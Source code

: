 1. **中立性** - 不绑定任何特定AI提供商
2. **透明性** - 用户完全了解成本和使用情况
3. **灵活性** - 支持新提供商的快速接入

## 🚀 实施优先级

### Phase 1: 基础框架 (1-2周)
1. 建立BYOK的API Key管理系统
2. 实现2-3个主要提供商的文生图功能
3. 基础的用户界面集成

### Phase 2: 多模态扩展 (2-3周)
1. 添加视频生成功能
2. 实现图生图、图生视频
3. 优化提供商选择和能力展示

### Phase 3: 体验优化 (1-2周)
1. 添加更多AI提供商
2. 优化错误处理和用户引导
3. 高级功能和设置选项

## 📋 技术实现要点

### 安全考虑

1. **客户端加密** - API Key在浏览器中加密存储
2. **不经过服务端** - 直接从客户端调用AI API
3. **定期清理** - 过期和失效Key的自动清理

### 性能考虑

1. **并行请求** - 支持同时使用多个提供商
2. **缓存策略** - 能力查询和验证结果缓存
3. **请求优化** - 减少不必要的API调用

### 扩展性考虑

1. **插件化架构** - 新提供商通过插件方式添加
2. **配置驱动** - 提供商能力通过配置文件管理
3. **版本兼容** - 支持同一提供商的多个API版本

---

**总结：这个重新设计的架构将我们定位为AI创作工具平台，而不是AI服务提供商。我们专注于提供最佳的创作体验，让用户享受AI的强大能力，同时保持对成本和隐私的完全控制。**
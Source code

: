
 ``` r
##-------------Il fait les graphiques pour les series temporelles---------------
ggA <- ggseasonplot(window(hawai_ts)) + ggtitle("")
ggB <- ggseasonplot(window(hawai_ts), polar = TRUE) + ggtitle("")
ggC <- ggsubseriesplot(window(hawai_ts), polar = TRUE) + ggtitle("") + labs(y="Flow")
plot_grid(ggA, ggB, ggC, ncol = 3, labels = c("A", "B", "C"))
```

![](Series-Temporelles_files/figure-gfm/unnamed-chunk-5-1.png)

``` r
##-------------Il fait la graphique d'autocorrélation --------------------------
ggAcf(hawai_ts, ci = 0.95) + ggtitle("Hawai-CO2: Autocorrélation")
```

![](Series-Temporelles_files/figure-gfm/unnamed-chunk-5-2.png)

EXERCISE DETAILS
Write out precisely the lines from the one holding "3. **请求优化** - 减少不必要的API调用" through the end of the material, including both of those ends.

FINAL ANSWER
3. **请求优化** - 减少不必要的API调用

### 扩展性考虑

1. **插件化架构** - 新提供商通过插件方式添加
2. **配置驱动** - 提供商能力通过配置文件管理
3. **版本兼容** - 支持同一提供商的多个API版本

---

**总结：这个重新设计的架构将我们定位为AI创作工具平台，而不是AI服务提供商。我们专注于提供最佳的创作体验，让用户享受AI的强大能力，同时保持对成本和隐私的完全控制。**
Source code

:
 ``` r
##-------------Il fait les graphiques pour les series temporelles---------------
ggA <- ggseasonplot(window(hawai_ts)) + ggtitle("")
ggB <- ggseasonplot(window(hawai_ts), polar = TRUE) + ggtitle("")
ggC <- ggsubseriesplot(window(hawai_ts), polar = TRUE) + ggtitle("") + labs(y="Flow")
plot_grid(ggA, ggB, ggC, ncol = 3, labels = c("A", "B", "C"))
```

![](Series-Temporelles_files/figure-gfm/unnamed-chunk-5-1.png)

``` r
##-------------Il fait la graphique d'autocorrélation --------------------------
ggAcf(hawai_ts, ci = 0.95) + ggtitle("Hawai-CO2: Autocorrélation")
```

![](Series-Temporelles_files/figure-gfm/unnamed-chunk-5-2.png)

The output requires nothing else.